Please return all of the material exactly, with no line missing.

------------------------------------------------------------

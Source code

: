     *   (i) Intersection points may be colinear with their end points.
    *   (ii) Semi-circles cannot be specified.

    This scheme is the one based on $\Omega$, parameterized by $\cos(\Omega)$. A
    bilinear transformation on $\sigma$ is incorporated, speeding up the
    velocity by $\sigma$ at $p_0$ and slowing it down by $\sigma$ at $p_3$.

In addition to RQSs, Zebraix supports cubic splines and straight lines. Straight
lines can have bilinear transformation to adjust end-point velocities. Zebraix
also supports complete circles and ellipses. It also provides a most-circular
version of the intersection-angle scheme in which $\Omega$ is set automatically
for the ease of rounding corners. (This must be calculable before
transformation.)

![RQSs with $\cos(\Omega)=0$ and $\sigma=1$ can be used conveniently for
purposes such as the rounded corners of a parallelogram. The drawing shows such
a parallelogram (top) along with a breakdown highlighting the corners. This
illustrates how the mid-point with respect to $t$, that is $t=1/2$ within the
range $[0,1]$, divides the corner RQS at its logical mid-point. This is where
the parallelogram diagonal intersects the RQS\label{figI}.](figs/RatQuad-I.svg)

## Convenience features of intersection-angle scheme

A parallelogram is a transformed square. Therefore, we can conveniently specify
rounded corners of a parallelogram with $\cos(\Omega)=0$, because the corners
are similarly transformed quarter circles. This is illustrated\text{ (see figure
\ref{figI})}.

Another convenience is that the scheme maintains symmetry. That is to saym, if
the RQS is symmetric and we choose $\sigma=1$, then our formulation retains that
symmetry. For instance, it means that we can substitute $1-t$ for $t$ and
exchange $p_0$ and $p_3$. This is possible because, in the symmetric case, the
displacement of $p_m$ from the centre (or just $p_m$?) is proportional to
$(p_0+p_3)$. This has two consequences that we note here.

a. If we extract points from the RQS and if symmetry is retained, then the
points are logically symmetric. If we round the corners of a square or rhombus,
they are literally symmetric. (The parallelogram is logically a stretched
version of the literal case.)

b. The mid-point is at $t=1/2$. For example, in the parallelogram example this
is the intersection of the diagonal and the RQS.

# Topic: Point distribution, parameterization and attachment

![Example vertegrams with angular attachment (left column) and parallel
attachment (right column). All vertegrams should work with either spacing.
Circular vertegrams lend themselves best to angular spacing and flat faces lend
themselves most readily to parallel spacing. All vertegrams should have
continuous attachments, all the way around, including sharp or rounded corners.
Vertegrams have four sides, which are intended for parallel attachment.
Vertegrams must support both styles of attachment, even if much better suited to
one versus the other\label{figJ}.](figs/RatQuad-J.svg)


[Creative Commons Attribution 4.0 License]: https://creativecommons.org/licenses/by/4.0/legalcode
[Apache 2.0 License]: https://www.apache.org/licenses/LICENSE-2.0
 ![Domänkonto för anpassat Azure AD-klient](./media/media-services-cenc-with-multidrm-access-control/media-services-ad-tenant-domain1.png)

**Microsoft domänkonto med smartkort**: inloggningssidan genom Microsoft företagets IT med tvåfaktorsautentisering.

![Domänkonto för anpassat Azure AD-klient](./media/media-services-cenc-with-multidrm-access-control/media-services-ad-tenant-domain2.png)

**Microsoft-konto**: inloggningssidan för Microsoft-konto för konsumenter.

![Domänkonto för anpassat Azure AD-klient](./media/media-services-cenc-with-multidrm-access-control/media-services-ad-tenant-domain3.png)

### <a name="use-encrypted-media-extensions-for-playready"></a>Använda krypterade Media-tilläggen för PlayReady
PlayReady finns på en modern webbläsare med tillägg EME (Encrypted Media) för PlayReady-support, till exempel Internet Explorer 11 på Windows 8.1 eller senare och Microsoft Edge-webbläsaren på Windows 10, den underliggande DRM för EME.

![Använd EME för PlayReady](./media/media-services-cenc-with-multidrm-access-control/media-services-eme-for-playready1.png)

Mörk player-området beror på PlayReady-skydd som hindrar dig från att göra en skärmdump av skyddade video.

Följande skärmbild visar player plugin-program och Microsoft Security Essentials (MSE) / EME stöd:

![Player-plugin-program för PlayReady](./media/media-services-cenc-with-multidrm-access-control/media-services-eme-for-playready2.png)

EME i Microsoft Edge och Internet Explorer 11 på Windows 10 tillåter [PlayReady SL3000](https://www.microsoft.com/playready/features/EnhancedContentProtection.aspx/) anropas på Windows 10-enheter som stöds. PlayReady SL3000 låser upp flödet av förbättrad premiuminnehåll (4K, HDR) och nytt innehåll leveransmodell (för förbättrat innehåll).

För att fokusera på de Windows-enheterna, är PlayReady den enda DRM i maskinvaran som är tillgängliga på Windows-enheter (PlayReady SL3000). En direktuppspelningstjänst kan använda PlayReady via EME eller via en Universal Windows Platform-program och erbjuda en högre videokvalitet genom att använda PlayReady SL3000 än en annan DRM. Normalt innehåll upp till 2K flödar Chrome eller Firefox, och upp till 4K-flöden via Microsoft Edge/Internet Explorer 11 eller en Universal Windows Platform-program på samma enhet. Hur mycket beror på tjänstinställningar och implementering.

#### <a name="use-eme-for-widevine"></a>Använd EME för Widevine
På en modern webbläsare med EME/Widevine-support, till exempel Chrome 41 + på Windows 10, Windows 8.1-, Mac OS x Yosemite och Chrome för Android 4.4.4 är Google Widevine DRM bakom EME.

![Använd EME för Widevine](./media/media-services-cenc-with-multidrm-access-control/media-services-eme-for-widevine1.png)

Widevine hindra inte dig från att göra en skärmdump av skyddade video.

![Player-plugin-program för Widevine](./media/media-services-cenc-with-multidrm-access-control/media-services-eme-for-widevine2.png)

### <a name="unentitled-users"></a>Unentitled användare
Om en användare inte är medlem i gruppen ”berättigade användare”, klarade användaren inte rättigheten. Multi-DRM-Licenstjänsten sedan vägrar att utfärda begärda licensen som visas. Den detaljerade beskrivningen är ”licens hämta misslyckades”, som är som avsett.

------------------------------------------------------------

▶ ANSWER FOR THIS EXERCISE:
Source code

:     *   (i) Intersection points may be colinear with their end points.
    *   (ii) Semi-circles cannot be specified.

    This scheme is the one based on $\Omega$, parameterized by $\cos(\Omega)$. A
    bilinear transformation on $\sigma$ is incorporated, speeding up the
    velocity by $\sigma$ at $p_0$ and slowing it down by $\sigma$ at $p_3$.

In addition to RQSs, Zebraix supports cubic splines and straight lines. Straight
lines can have bilinear transformation to adjust end-point velocities. Zebraix
also supports complete circles and ellipses. It also provides a most-circular
version of the intersection-angle scheme in which $\Omega$ is set automatically
for the ease of rounding corners. (This must be calculable before
transformation.)

![RQSs with $\cos(\Omega)=0$ and $\sigma=1$ can be used conveniently for
purposes such as the rounded corners of a parallelogram. The drawing shows such
a parallelogram (top) along with a breakdown highlighting the corners. This
illustrates how the mid-point with respect to $t$, that is $t=1/2$ within the
range $[0,1]$, divides the corner RQS at its logical mid-point. This is where
the parallelogram diagonal intersects the RQS\label{figI}.](figs/RatQuad-I.svg)

## Convenience features of intersection-angle scheme

A parallelogram is a transformed square. Therefore, we can conveniently specify
rounded corners of a parallelogram with $\cos(\Omega)=0$, because the corners
are similarly transformed quarter circles. This is illustrated\text{ (see figure
\ref{figI})}.

Another convenience is that the scheme maintains symmetry. That is to saym, if
the RQS is symmetric and we choose $\sigma=1$, then our formulation retains that
symmetry. For instance, it means that we can substitute $1-t$ for $t$ and
exchange $p_0$ and $p_3$. This is possible because, in the symmetric case, the
displacement of $p_m$ from the centre (or just $p_m$?) is proportional to
$(p_0+p_3)$. This has two consequences that we note here.

a. If we extract points from the RQS and if symmetry is retained, then the
points are logically symmetric. If we round the corners of a square or rhombus,
they are literally symmetric. (The parallelogram is logically a stretched
version of the literal case.)

b. The mid-point is at $t=1/2$. For example, in the parallelogram example this
is the intersection of the diagonal and the RQS.

# Topic: Point distribution, parameterization and attachment

![Example vertegrams with angular attachment (left column) and parallel
attachment (right column). All vertegrams should work with either spacing.
Circular vertegrams lend themselves best to angular spacing and flat faces lend
themselves most readily to parallel spacing. All vertegrams should have
continuous attachments, all the way around, including sharp or rounded corners.
Vertegrams have four sides, which are intended for parallel attachment.
Vertegrams must support both styles of attachment, even if much better suited to
one versus the other\label{figJ}.](figs/RatQuad-J.svg)


[Creative Commons Attribution 4.0 License]: https://creativecommons.org/licenses/by/4.0/legalcode
[Apache 2.0 License]: https://www.apache.org/licenses/LICENSE-2.0
 ![Domänkonto för anpassat Azure AD-klient](./media/media-services-cenc-with-multidrm-access-control/media-services-ad-tenant-domain1.png)

**Microsoft domänkonto med smartkort**: inloggningssidan genom Microsoft företagets IT med tvåfaktorsautentisering.

![Domänkonto för anpassat Azure AD-klient](./media/media-services-cenc-with-multidrm-access-control/media-services-ad-tenant-domain2.png)

**Microsoft-konto**: inloggningssidan för Microsoft-konto för konsumenter.

![Domänkonto för anpassat Azure AD-klient](./media/media-services-cenc-with-multidrm-access-control/media-services-ad-tenant-domain3.png)

### <a name="use-encrypted-media-extensions-for-playready"></a>Använda krypterade Media-tilläggen för PlayReady
PlayReady finns på en modern webbläsare med tillägg EME (Encrypted Media) för PlayReady-support, till exempel Internet Explorer 11 på Windows 8.1 eller senare och Microsoft Edge-webbläsaren på Windows 10, den underliggande DRM för EME.

![Använd EME för PlayReady](./media/media-services-cenc-with-multidrm-access-control/media-services-eme-for-playready1.png)

Mörk player-området beror på PlayReady-skydd som hindrar dig från att göra en skärmdump av skyddade video.

Följande skärmbild visar player plugin-program och Microsoft Security Essentials (MSE) / EME stöd:

![Player-plugin-program för PlayReady](./media/media-services-cenc-with-multidrm-access-control/media-services-eme-for-playready2.png)

EME i Microsoft Edge och Internet Explorer 11 på Windows 10 tillåter [PlayReady SL3000](https://www.microsoft.com/playready/features/EnhancedContentProtection.aspx/) anropas på Windows 10-enheter som stöds. PlayReady SL3000 låser upp flödet av förbättrad premiuminnehåll (4K, HDR) och nytt innehåll leveransmodell (för förbättrat innehåll).

För att fokusera på de Windows-enheterna, är PlayReady den enda DRM i maskinvaran som är tillgängliga på Windows-enheter (PlayReady SL3000). En direktuppspelningstjänst kan använda PlayReady via EME eller via en Universal Windows Platform-program och erbjuda en högre videokvalitet genom att använda PlayReady SL3000 än en annan DRM. Normalt innehåll upp till 2K flödar Chrome eller Firefox, och upp till 4K-flöden via Microsoft Edge/Internet Explorer 11 eller en Universal Windows Platform-program på samma enhet. Hur mycket beror på tjänstinställningar och implementering.

#### <a name="use-eme-for-widevine"></a>Använd EME för Widevine
På en modern webbläsare med EME/Widevine-support, till exempel Chrome 41 + på Windows 10, Windows 8.1-, Mac OS x Yosemite och Chrome för Android 4.4.4 är Google Widevine DRM bakom EME.

![Använd EME för Widevine](./media/media-services-cenc-with-multidrm-access-control/media-services-eme-for-widevine1.png)

Widevine hindra inte dig från att göra en skärmdump av skyddade video.

![Player-plugin-program för Widevine](./media/media-services-cenc-with-multidrm-access-control/media-services-eme-for-widevine2.png)

### <a name="unentitled-users"></a>Unentitled användare
Om en användare inte är medlem i gruppen ”berättigade användare”, klarade användaren inte rättigheten. Multi-DRM-Licenstjänsten sedan vägrar att utfärda begärda licensen som visas. Den detaljerade beskrivningen är ”licens hämta misslyckades”, som är som avsett.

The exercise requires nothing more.